Among the lines of the records, please find those that contain the word "Rayleigh" and copy them.

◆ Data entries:
-----
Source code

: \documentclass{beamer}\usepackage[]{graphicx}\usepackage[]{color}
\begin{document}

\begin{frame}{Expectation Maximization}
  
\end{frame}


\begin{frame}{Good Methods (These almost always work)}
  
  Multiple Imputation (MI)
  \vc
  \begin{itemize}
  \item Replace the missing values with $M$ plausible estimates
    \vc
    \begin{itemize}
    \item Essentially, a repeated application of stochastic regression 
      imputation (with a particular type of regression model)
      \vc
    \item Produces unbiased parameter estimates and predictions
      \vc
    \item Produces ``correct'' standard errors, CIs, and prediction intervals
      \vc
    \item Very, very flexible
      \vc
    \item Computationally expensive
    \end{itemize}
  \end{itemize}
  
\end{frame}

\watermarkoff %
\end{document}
-----
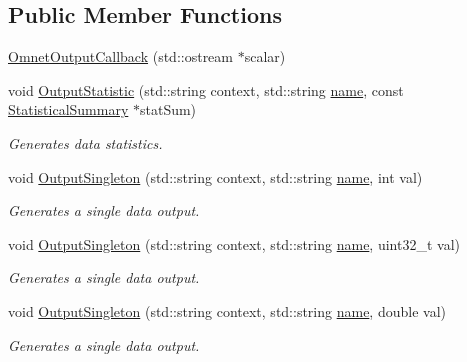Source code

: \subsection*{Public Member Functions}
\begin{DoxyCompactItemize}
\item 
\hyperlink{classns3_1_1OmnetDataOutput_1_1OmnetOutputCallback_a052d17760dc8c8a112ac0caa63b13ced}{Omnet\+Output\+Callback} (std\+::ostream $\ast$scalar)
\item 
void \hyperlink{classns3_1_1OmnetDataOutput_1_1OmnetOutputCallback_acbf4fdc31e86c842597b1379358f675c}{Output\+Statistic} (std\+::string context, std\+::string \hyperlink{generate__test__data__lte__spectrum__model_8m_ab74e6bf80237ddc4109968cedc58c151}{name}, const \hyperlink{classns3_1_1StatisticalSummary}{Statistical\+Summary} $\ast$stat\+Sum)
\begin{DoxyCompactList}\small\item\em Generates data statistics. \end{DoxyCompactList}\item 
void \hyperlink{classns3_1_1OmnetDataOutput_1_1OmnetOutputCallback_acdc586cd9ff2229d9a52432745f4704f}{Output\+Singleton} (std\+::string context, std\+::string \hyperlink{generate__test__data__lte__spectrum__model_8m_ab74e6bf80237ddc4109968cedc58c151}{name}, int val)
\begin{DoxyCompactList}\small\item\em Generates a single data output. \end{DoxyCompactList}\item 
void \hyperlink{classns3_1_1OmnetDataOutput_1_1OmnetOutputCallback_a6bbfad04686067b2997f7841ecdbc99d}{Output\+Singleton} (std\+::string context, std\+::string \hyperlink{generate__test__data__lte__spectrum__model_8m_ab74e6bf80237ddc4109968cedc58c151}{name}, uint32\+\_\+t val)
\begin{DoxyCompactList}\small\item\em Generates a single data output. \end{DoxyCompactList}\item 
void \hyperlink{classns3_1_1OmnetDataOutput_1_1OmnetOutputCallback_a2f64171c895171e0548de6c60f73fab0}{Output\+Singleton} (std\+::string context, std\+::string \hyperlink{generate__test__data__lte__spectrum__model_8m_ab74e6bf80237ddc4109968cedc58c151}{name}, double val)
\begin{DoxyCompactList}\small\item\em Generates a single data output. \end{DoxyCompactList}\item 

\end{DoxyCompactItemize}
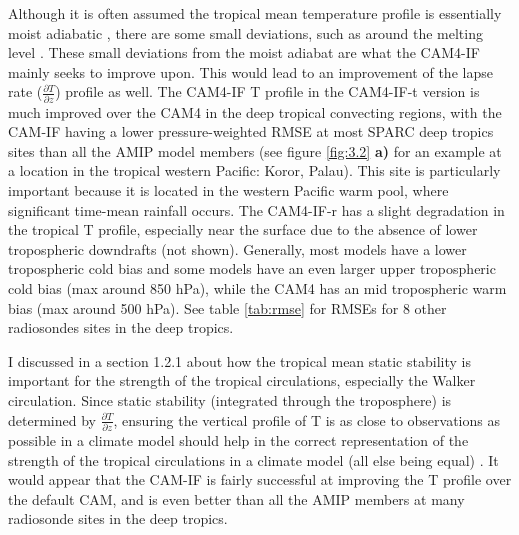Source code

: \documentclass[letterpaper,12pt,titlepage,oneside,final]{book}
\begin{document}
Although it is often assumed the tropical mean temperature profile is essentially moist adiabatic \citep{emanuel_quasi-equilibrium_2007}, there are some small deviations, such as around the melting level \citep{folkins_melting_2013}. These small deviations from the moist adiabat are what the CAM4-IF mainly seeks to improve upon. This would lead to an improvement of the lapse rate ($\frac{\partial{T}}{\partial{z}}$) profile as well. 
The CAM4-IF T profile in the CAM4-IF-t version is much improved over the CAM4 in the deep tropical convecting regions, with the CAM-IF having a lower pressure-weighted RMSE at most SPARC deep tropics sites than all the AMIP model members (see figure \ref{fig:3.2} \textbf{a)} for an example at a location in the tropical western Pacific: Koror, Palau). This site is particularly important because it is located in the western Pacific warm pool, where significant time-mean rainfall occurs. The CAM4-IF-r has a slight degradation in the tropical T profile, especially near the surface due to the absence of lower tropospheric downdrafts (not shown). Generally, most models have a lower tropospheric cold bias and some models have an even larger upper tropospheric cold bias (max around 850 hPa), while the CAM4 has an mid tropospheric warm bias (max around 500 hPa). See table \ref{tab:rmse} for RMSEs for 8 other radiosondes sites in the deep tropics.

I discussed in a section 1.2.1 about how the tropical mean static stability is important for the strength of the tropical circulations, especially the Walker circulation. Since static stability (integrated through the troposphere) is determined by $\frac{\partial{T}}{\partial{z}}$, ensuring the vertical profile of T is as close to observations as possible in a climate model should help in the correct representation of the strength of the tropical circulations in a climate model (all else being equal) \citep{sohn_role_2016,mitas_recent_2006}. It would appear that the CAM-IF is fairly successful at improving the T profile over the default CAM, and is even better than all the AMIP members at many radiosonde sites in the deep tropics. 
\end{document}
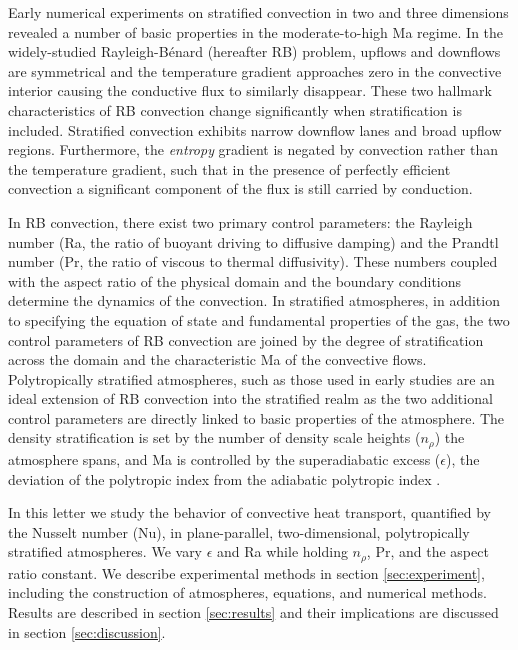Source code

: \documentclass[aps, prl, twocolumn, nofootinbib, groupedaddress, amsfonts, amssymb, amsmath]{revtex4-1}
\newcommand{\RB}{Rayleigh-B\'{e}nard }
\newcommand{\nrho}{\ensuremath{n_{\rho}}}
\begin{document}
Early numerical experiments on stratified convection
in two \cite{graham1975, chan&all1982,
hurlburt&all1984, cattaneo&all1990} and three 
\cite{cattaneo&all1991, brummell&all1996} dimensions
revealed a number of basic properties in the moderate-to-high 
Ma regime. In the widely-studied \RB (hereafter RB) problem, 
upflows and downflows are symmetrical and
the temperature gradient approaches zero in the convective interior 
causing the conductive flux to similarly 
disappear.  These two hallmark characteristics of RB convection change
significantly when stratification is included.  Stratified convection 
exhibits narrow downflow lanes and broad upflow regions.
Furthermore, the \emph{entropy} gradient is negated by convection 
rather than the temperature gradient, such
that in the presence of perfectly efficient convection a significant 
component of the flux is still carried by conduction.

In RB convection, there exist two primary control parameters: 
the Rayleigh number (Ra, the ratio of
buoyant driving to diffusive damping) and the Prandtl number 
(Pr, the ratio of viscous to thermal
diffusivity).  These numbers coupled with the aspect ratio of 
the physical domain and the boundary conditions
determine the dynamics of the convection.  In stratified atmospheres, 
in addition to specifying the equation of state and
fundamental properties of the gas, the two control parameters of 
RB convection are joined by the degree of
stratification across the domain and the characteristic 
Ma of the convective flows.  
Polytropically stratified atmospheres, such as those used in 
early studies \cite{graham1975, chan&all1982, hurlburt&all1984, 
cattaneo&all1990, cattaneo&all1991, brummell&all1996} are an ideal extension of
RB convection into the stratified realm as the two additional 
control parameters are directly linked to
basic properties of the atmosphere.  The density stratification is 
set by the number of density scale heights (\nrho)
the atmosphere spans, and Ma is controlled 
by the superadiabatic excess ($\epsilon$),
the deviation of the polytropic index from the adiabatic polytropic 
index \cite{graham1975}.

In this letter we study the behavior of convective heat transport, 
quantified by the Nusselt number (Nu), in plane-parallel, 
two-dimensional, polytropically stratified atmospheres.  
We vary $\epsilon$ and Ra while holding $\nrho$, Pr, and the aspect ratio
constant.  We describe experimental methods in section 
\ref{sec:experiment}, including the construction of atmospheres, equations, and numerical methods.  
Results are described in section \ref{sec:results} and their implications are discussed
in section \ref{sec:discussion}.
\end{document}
-----
◆ Your response:
\newcommand{\RB}{Rayleigh-B\'{e}nard }
the Rayleigh number (Ra, the ratio of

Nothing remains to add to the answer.